Over last weekend, we learned that goons working for the special counsel obtained from the General Services Administration some tens of thousands of emails belonging to the Trump transition team. Some number of those emails would have been considered privileged had the special counsel gotten them the old-fashioned way: by requesting them from the general counsel of the Trump transition team.
There are two parts to this equation. What Mueller did and what he didn’t do.
What he didn’t do was break the law. That was the first line of the screeching anti-Trump harpies as if lack of illegality makes an action proper. If you think that is a fact, tell your spouse that you just slept with someone else. It the never Trumpers are right, your spouse won’t care because you didn’t break the law. Here is a rundown of the legal issues. In a nutshell, court decisions are pretty much uniform in protecting attorney client privilege and the idea that you lose expectation of privacy by using a federal email server is so bizarre as to defy reason.
This problem is compounded because the Transition team emails are, by law, private correspondence.
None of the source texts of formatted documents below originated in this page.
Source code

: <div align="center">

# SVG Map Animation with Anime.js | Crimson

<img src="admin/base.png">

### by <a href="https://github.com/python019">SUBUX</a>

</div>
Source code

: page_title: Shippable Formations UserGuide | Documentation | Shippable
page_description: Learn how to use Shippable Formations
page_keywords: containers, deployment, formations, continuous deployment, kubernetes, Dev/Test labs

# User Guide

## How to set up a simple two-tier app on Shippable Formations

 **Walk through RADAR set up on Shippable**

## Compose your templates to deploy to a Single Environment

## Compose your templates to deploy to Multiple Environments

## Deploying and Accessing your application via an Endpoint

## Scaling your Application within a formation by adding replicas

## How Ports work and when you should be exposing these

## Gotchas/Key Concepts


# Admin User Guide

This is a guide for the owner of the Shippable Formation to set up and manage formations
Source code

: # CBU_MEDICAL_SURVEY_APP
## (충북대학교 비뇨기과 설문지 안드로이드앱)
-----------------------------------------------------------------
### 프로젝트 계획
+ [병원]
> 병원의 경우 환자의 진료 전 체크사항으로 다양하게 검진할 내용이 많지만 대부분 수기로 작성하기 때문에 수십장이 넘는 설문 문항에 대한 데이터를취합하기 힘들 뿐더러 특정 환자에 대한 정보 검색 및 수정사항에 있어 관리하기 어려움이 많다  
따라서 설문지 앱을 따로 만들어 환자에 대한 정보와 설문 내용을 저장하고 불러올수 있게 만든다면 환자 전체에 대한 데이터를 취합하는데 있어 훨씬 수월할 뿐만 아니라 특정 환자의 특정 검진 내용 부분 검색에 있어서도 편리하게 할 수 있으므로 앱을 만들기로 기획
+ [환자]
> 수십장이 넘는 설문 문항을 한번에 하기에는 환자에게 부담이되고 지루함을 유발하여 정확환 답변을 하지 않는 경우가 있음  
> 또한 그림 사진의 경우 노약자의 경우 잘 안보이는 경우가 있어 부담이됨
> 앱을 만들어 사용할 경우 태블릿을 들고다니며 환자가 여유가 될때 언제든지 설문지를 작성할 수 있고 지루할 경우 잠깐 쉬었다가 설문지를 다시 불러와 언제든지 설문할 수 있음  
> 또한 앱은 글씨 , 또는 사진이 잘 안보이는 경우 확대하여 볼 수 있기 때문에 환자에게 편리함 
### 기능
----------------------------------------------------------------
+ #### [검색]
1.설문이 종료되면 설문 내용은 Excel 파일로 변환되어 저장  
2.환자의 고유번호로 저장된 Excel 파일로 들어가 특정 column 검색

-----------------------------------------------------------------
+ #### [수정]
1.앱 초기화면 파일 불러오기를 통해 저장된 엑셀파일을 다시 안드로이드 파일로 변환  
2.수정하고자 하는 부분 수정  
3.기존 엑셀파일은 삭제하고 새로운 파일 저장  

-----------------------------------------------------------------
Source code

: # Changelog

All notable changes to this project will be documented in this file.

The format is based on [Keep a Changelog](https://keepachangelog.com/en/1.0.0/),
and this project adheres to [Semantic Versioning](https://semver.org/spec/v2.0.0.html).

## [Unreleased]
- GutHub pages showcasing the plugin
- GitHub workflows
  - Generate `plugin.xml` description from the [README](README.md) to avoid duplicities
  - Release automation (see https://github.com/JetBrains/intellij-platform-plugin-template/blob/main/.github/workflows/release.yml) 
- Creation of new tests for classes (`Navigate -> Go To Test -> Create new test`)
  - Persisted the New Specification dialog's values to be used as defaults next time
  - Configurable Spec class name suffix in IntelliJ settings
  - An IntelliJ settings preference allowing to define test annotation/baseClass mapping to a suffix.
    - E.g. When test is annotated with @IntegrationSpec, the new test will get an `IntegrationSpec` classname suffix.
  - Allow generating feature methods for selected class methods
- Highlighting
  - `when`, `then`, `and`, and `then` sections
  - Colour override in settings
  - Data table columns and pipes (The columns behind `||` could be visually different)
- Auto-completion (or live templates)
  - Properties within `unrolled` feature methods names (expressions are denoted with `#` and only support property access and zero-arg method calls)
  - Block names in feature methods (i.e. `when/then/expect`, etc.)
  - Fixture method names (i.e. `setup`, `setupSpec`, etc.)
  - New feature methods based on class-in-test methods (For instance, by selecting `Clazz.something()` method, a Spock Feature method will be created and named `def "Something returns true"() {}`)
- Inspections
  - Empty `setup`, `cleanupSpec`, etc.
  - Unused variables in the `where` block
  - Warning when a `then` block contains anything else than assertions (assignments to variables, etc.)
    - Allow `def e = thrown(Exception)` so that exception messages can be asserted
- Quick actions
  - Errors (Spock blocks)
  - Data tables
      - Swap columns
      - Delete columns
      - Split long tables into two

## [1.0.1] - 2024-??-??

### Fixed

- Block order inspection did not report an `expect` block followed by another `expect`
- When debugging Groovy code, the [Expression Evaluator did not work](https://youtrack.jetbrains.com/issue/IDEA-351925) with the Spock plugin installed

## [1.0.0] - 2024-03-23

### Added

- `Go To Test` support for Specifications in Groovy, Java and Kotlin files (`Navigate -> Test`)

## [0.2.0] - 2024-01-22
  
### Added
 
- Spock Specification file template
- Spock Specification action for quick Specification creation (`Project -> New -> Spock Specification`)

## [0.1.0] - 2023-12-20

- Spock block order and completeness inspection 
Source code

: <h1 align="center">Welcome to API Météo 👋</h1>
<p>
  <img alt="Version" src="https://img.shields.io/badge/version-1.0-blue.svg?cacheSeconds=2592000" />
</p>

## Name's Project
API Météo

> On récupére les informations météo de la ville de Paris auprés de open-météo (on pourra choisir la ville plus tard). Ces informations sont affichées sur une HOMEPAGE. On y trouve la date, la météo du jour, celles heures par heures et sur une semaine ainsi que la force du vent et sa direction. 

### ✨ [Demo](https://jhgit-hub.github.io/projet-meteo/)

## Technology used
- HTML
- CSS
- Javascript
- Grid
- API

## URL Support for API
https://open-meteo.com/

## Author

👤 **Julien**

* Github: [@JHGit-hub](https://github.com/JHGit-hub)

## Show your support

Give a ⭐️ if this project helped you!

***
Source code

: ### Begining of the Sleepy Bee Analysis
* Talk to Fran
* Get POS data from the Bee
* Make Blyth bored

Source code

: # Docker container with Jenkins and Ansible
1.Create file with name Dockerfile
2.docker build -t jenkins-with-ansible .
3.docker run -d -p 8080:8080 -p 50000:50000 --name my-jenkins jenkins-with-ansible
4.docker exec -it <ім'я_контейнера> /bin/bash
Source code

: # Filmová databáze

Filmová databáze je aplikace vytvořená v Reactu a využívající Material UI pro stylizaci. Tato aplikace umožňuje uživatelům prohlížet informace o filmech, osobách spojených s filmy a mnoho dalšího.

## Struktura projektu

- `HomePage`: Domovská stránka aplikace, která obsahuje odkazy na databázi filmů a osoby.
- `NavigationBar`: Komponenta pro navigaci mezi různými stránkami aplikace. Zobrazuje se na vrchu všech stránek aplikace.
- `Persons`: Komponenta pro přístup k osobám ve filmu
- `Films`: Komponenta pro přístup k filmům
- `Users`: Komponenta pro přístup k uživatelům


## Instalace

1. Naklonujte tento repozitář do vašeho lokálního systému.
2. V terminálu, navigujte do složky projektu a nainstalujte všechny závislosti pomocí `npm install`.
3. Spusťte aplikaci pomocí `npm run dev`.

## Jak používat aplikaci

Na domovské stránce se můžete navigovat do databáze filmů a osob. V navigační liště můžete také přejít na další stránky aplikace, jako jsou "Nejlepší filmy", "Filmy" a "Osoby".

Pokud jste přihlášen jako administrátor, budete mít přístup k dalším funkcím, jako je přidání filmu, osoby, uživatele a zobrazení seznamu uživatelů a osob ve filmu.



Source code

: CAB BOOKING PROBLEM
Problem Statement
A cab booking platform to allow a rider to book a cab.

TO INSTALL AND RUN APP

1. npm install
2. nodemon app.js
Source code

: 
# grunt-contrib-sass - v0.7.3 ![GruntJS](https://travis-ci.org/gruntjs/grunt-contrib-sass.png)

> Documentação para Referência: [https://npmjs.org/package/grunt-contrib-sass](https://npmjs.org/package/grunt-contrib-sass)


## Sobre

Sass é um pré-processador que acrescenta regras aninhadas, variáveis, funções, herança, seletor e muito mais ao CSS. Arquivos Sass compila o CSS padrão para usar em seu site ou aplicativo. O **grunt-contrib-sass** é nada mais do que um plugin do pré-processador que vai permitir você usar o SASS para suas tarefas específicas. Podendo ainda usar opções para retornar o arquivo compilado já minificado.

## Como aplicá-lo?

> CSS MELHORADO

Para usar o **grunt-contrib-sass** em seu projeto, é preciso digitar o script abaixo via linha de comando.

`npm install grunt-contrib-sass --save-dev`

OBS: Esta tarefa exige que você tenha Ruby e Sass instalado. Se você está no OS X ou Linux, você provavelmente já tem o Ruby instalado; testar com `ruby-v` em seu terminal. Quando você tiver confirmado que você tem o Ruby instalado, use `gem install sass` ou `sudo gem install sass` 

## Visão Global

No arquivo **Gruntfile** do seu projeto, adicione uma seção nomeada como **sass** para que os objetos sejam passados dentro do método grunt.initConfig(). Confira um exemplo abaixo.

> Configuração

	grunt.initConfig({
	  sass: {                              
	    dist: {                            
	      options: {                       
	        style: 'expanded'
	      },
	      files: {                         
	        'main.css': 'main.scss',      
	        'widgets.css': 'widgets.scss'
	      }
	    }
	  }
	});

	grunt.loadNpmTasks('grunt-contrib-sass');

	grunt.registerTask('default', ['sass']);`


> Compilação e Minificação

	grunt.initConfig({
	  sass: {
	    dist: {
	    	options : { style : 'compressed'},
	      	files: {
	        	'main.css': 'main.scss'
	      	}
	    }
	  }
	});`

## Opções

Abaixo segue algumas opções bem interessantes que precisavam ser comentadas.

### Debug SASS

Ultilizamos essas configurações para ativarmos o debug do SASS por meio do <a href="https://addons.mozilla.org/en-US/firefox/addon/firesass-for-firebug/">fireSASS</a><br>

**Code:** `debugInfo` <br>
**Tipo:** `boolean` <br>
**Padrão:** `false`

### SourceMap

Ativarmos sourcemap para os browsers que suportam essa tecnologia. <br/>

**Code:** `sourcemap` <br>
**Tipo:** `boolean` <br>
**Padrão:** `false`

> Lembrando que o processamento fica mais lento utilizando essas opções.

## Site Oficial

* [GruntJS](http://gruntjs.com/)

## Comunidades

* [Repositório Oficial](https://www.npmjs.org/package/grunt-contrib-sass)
Indeed, there are a host of special rules reaffirming the special status of transition teams and their work product. While the GSA is tasked with supplying space and equipment for transition officials, the National Archives has expressly maintained that the “materials that [presidential transition team] members create or receive are not federal or presidential records, but are considered private materials.” For this reason, under agreements with transition teams, the GSA has agreed to delete “all data on [computing] devices” used by transition officials and staff.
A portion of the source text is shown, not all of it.